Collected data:
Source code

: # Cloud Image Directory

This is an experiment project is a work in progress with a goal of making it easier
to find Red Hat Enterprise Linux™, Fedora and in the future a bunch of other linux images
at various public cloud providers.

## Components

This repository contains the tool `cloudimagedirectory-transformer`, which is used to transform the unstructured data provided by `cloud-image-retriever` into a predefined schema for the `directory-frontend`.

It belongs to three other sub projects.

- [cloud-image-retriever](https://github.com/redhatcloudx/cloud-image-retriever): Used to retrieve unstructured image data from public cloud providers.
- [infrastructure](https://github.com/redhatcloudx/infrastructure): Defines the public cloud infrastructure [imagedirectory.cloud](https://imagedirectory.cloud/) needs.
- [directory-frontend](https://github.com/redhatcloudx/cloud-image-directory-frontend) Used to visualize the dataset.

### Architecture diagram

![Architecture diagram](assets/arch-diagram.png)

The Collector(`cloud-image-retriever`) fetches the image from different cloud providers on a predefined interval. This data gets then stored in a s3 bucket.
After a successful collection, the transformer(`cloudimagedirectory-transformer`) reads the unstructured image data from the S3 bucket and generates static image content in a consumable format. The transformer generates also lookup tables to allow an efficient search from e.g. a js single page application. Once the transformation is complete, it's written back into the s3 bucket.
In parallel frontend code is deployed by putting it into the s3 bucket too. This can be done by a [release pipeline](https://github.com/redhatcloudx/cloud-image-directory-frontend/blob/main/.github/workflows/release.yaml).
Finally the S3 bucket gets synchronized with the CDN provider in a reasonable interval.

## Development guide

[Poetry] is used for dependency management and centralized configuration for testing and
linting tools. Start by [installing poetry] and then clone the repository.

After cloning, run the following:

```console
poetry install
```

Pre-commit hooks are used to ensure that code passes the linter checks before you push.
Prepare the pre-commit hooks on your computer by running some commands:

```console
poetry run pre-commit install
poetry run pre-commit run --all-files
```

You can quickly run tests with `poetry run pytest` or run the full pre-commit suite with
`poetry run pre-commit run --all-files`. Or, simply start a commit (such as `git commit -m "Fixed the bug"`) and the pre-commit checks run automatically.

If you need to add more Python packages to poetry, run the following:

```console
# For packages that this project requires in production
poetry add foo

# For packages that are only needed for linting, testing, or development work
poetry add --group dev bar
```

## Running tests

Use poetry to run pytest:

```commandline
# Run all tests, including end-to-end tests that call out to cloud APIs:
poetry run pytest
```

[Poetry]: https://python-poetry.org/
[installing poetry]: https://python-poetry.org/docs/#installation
==
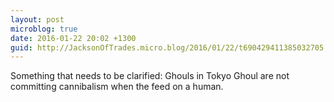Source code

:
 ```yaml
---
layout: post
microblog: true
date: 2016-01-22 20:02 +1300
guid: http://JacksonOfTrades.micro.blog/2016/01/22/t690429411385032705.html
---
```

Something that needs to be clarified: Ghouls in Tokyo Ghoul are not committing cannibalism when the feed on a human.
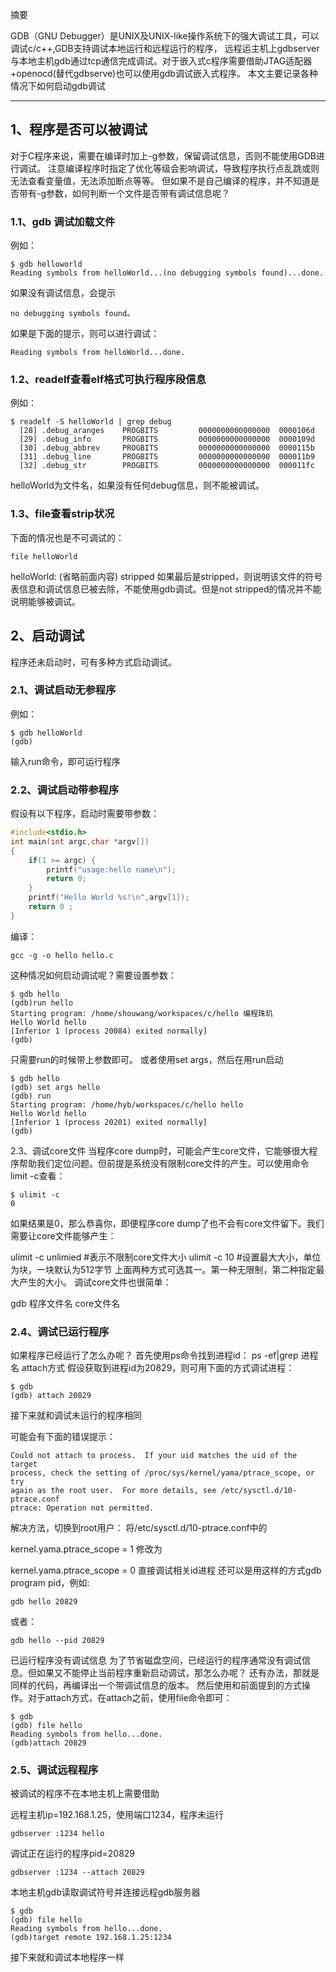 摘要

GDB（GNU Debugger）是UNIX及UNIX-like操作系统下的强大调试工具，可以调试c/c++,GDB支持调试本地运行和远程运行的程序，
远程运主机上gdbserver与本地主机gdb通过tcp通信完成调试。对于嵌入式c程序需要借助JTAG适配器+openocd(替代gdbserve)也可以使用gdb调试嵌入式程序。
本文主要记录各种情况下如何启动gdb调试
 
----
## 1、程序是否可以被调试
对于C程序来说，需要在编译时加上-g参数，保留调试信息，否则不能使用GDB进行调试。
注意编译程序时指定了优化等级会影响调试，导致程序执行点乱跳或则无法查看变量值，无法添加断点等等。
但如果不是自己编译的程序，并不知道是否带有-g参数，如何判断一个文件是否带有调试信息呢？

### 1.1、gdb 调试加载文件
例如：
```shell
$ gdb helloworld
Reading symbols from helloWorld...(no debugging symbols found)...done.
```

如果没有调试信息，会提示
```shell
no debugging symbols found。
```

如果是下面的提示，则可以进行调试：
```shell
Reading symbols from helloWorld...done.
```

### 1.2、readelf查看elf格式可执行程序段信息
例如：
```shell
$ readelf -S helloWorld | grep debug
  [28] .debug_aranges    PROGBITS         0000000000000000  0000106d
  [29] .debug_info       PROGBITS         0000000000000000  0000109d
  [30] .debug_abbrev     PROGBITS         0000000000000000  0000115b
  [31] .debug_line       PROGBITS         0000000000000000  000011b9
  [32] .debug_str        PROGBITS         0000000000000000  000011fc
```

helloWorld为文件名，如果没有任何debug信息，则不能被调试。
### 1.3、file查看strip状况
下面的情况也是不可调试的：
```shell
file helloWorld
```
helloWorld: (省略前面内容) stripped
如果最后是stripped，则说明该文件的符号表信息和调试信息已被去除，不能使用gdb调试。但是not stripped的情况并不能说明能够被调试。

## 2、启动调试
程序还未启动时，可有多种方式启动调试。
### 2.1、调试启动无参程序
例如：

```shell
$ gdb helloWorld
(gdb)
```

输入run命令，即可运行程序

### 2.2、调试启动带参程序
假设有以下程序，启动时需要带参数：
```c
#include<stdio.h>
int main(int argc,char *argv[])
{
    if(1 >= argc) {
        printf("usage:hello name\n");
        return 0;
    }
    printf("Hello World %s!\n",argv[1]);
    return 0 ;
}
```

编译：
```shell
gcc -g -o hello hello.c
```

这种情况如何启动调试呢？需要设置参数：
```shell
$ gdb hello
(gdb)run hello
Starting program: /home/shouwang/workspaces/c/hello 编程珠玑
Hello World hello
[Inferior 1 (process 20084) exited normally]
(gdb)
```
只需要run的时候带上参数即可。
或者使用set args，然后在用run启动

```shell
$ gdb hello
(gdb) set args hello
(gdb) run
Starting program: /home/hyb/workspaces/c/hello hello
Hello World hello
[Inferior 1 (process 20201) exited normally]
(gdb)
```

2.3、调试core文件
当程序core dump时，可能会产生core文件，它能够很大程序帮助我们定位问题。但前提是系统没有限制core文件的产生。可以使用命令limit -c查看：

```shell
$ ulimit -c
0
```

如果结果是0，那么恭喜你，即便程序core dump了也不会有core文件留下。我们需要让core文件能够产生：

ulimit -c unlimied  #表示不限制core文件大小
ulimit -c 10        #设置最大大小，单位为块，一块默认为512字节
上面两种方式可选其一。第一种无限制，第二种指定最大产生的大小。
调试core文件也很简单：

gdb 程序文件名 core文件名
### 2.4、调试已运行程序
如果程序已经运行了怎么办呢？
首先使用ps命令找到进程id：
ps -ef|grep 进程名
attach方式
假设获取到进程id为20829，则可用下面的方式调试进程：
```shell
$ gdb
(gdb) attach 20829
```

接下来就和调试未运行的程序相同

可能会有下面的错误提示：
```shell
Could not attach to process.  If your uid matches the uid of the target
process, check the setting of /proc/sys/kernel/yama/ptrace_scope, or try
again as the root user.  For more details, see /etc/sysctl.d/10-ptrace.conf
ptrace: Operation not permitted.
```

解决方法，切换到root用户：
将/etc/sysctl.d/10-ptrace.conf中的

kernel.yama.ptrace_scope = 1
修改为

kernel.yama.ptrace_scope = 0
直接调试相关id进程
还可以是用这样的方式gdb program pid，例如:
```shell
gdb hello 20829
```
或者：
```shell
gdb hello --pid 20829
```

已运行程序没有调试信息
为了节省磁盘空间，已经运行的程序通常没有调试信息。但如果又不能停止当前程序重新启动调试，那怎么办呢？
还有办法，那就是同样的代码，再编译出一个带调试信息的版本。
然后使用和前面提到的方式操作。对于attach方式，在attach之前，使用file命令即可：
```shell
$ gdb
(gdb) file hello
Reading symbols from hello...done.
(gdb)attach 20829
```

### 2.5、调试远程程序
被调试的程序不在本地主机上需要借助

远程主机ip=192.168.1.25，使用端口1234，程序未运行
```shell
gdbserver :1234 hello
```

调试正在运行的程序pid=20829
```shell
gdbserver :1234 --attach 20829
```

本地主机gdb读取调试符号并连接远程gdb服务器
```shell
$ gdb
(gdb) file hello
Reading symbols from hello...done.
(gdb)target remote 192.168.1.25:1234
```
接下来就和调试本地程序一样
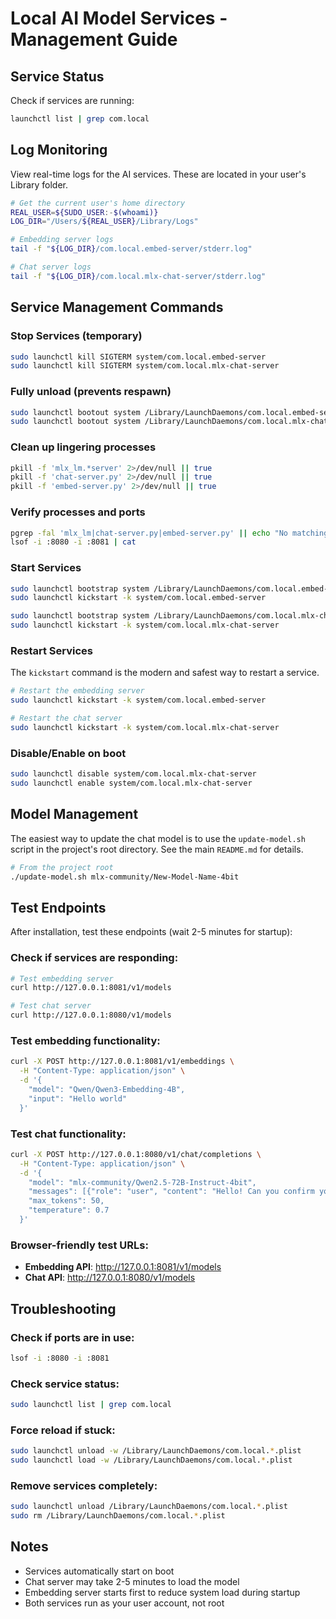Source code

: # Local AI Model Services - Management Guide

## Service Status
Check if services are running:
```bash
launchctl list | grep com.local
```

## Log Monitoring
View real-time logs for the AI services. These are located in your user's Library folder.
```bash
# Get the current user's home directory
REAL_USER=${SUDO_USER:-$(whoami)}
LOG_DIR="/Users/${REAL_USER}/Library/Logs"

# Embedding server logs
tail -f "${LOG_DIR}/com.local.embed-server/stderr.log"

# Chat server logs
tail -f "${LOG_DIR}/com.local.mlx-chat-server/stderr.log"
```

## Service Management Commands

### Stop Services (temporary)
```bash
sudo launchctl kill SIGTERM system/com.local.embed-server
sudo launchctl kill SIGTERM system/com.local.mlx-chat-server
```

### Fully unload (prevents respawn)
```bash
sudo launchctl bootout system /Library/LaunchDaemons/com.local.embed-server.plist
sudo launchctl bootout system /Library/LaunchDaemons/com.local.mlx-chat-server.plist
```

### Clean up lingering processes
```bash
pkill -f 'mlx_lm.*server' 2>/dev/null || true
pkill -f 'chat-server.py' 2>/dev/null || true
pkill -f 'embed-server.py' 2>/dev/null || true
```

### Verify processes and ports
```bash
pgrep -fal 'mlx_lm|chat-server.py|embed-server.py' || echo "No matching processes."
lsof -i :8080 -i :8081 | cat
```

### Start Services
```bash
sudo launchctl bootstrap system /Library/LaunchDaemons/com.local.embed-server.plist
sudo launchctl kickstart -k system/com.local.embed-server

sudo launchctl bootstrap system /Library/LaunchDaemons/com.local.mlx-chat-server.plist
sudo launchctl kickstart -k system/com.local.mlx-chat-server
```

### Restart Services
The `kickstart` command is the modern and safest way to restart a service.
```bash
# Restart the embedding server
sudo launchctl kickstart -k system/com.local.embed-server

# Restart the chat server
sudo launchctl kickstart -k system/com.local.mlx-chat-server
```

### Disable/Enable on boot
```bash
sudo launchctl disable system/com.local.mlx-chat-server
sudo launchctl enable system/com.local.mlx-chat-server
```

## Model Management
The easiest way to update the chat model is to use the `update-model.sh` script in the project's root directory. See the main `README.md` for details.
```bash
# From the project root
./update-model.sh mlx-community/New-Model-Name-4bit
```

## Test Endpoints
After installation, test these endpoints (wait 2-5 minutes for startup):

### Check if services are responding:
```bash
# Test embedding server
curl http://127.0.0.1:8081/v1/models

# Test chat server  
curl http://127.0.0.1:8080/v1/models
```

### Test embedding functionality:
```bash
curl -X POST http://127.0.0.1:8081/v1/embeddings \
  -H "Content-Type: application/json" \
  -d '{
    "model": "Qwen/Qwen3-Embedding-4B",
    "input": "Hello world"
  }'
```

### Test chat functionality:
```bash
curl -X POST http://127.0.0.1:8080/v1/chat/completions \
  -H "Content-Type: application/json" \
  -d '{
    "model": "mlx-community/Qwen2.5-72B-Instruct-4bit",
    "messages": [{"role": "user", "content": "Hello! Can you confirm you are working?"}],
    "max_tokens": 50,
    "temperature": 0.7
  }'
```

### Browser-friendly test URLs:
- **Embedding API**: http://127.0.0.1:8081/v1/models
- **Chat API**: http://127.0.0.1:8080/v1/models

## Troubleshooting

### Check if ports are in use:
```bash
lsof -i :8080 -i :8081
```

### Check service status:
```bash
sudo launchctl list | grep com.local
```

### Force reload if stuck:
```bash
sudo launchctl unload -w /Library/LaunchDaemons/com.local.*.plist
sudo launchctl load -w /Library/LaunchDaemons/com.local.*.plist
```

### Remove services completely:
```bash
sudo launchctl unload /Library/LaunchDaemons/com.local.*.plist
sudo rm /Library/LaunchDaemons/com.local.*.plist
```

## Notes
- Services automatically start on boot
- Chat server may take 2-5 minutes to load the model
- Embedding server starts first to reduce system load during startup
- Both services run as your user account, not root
---
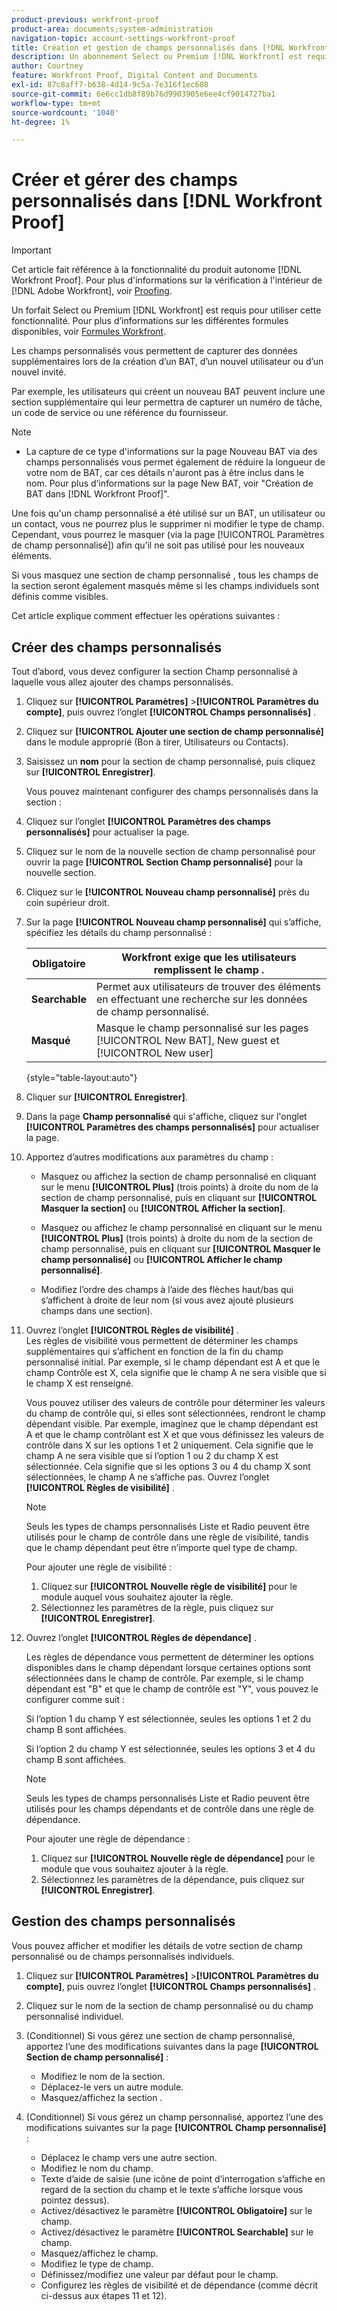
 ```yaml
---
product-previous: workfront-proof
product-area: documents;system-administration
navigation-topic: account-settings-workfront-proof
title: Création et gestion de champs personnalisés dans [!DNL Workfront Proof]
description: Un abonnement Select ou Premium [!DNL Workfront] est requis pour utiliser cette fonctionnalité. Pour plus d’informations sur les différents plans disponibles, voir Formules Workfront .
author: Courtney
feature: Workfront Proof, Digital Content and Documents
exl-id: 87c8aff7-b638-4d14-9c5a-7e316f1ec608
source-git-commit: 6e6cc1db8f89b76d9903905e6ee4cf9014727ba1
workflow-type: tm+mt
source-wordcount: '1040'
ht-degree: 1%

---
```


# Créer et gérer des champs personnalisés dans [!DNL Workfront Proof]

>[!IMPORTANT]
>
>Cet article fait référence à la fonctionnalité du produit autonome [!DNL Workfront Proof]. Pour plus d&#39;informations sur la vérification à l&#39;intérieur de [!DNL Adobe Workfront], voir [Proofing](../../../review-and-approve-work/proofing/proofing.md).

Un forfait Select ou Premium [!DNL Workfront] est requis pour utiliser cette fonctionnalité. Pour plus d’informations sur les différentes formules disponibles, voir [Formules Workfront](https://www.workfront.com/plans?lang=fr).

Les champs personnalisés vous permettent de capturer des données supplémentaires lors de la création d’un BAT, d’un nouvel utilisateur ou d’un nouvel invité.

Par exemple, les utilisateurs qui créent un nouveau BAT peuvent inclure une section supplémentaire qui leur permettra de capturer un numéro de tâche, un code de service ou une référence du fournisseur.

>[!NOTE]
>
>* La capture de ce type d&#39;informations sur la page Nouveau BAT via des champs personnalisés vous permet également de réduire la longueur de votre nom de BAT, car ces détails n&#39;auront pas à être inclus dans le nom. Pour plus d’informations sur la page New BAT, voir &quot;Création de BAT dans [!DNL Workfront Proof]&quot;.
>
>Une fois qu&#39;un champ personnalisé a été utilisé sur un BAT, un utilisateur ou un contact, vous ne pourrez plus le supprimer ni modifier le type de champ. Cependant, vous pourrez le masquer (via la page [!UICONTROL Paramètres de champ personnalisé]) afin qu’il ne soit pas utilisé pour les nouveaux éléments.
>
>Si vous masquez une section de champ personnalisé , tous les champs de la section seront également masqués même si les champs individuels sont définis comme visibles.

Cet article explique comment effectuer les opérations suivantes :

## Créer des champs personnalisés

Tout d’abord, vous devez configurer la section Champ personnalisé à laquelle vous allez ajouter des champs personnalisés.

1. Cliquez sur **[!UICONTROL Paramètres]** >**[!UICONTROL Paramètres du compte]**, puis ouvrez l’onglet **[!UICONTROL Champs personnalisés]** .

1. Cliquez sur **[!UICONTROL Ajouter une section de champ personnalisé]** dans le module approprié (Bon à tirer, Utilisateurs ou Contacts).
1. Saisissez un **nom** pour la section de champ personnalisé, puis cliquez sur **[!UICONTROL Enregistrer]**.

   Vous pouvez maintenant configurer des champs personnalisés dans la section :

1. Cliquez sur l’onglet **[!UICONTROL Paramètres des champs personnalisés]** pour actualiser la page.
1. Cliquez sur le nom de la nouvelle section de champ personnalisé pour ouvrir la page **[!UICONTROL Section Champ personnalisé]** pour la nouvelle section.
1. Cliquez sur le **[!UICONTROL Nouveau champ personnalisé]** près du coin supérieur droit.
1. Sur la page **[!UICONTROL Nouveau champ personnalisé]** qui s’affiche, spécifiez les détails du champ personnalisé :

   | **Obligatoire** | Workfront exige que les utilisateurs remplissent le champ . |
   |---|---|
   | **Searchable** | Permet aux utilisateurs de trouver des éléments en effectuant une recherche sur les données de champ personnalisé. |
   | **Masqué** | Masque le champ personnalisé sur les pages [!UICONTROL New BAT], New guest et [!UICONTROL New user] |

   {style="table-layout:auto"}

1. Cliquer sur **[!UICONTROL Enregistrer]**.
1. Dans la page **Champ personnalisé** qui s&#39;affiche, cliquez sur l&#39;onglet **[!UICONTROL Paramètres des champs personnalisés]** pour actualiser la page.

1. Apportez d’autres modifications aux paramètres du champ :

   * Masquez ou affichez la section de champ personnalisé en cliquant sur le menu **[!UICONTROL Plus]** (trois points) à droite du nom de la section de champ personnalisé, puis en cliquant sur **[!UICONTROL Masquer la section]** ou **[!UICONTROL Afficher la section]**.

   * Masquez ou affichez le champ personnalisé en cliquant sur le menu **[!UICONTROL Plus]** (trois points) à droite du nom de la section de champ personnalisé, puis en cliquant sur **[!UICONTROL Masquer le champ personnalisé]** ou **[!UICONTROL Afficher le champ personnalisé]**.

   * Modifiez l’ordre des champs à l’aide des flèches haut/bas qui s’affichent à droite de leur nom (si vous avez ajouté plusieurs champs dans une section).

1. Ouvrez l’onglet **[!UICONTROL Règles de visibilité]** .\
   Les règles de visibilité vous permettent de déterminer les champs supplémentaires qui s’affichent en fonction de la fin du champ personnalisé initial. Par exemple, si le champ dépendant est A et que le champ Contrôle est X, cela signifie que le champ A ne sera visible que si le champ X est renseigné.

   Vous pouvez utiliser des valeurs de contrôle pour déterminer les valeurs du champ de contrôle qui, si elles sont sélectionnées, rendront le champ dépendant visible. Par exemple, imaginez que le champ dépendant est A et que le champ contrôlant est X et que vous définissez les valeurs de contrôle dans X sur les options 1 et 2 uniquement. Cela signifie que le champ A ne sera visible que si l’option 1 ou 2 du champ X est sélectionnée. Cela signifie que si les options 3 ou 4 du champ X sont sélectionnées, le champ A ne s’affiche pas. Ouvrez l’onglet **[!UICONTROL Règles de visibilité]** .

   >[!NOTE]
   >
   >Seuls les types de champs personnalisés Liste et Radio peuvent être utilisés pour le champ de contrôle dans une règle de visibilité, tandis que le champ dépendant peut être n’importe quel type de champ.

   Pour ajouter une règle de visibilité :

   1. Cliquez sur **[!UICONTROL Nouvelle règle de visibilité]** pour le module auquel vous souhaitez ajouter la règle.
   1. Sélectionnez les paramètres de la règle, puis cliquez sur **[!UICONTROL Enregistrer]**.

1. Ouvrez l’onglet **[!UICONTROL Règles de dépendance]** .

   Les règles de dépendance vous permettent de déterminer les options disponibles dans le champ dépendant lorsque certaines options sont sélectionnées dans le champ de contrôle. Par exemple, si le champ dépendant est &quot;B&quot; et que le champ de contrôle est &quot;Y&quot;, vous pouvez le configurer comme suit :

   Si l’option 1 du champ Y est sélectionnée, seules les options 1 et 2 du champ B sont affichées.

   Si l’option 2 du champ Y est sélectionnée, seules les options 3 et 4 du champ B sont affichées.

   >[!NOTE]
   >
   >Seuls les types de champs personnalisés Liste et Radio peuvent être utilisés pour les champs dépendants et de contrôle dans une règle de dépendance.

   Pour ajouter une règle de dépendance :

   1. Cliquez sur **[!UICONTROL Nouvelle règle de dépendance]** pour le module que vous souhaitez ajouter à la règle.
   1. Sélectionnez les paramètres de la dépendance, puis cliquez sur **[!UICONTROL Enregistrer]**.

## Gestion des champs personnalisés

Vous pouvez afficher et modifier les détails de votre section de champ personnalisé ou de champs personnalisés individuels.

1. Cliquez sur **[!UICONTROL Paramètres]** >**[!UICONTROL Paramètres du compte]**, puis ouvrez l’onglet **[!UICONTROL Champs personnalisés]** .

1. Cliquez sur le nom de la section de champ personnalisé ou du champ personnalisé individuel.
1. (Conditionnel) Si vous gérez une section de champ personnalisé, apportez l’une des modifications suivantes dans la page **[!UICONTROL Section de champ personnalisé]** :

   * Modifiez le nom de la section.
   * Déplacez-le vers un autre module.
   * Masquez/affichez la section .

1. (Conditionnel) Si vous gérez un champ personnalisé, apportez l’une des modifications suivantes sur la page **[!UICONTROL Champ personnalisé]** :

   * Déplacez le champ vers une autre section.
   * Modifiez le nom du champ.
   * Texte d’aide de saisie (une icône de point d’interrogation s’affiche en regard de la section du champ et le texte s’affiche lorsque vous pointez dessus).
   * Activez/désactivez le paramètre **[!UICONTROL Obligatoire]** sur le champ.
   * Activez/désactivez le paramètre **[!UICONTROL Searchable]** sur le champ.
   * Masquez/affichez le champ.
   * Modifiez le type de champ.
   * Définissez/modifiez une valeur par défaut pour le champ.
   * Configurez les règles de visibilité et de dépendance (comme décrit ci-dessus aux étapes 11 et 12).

■ YOUR INSTRUCTIONS
Which lines of the data above contain the string "installing"? Copy each of them.

■ TASK OUTPUT
linting tools. Start by [installing poetry] and then clone the repository.
[installing poetry]: https://python-poetry.org/docs/#installation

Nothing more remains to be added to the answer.